* _EXERCISE DATA_
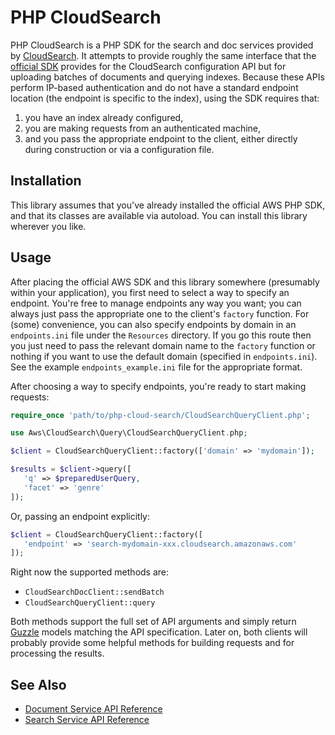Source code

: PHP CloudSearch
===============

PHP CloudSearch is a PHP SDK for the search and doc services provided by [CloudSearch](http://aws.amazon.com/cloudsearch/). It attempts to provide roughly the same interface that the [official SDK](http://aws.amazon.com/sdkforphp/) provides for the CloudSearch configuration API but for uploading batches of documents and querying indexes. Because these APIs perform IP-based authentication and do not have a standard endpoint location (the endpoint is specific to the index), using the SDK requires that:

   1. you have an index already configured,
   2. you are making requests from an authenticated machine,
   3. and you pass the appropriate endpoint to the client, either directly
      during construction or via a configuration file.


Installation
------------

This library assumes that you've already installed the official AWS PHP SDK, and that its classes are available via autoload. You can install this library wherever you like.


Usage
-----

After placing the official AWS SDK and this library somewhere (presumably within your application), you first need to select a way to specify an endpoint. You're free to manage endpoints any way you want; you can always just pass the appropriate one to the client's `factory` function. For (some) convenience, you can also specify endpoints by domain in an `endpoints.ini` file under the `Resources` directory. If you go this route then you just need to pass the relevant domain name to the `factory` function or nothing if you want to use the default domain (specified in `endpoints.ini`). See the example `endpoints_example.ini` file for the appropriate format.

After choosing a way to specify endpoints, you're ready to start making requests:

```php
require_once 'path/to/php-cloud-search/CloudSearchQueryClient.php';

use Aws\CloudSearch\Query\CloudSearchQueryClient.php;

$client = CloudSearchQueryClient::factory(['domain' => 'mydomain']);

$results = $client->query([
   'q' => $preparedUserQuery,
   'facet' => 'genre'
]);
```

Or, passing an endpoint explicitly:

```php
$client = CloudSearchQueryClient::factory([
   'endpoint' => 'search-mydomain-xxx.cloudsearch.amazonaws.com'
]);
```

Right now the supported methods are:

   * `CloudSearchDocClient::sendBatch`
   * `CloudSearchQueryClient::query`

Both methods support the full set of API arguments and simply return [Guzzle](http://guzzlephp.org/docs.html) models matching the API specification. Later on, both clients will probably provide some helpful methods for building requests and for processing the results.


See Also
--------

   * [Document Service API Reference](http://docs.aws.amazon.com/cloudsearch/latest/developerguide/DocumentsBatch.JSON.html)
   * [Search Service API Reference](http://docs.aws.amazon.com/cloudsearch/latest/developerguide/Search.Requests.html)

...

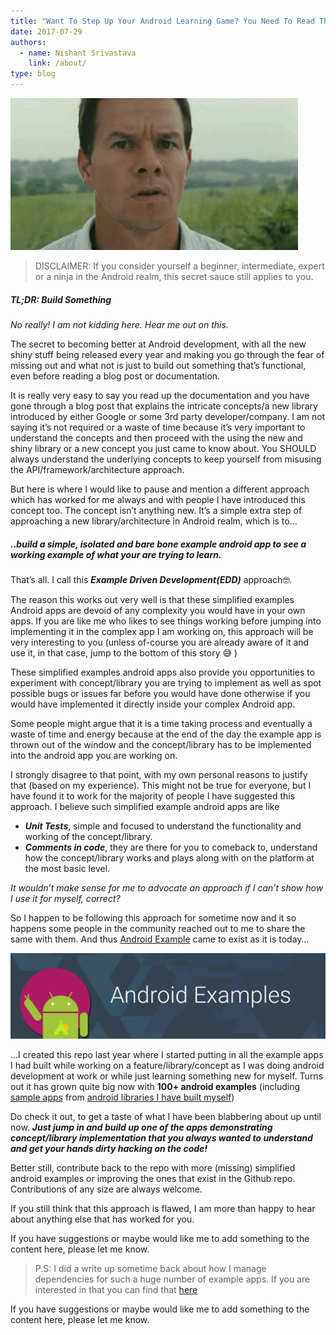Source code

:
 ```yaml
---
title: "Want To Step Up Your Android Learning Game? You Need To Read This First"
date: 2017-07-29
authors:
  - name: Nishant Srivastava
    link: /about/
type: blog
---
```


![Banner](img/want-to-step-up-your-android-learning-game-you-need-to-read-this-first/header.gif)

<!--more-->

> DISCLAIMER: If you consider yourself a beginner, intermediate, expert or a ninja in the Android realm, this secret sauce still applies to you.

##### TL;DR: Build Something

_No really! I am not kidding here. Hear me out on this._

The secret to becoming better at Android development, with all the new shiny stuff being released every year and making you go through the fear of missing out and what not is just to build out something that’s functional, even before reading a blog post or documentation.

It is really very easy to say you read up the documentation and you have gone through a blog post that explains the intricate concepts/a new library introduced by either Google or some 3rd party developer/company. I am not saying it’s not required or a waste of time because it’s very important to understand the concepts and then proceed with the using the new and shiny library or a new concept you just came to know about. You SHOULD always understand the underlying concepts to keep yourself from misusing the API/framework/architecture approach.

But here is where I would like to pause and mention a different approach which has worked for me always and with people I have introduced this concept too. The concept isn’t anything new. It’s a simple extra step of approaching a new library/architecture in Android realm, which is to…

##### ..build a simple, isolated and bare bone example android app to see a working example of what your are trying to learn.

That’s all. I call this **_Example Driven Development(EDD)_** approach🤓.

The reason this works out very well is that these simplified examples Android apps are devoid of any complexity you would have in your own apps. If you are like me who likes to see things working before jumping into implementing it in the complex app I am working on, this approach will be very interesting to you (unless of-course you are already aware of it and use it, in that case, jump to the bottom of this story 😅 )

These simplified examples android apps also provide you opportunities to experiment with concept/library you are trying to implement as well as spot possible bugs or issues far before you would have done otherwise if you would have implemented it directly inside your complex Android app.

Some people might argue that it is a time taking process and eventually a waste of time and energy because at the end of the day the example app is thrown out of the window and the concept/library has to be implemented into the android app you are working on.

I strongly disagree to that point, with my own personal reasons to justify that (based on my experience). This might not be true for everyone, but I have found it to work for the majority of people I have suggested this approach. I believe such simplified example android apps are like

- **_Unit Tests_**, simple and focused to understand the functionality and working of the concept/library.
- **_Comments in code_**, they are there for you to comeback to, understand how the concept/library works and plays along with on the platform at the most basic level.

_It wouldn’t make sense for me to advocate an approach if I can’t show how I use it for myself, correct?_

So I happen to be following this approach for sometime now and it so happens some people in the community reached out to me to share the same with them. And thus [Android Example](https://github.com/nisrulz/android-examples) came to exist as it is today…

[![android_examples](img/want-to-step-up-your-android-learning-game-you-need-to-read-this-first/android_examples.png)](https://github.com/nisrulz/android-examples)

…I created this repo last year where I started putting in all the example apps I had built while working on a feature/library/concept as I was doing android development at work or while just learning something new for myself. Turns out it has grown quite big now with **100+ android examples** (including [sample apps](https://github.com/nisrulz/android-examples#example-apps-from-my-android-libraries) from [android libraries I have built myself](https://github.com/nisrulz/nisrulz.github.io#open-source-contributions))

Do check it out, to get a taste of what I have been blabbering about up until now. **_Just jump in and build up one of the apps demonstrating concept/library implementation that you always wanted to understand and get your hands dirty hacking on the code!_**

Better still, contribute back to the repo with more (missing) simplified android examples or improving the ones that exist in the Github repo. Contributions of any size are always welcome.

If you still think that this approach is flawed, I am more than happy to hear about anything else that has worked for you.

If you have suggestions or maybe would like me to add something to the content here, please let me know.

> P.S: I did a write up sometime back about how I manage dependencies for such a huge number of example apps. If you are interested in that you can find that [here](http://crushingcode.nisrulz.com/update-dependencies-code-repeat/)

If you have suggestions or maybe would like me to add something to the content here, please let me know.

* _EXERCISE DETAILS_
Starting at the line above that contains "##### ..build a", write out each line exactly until the line that contains "That’s all. I" has been written, and stop there.

* _OUTPUT OF THE EXERCISE_
##### ..build a simple, isolated and bare bone example android app to see a working example of what your are trying to learn.

That’s all. I call this **_Example Driven Development(EDD)_** approach🤓.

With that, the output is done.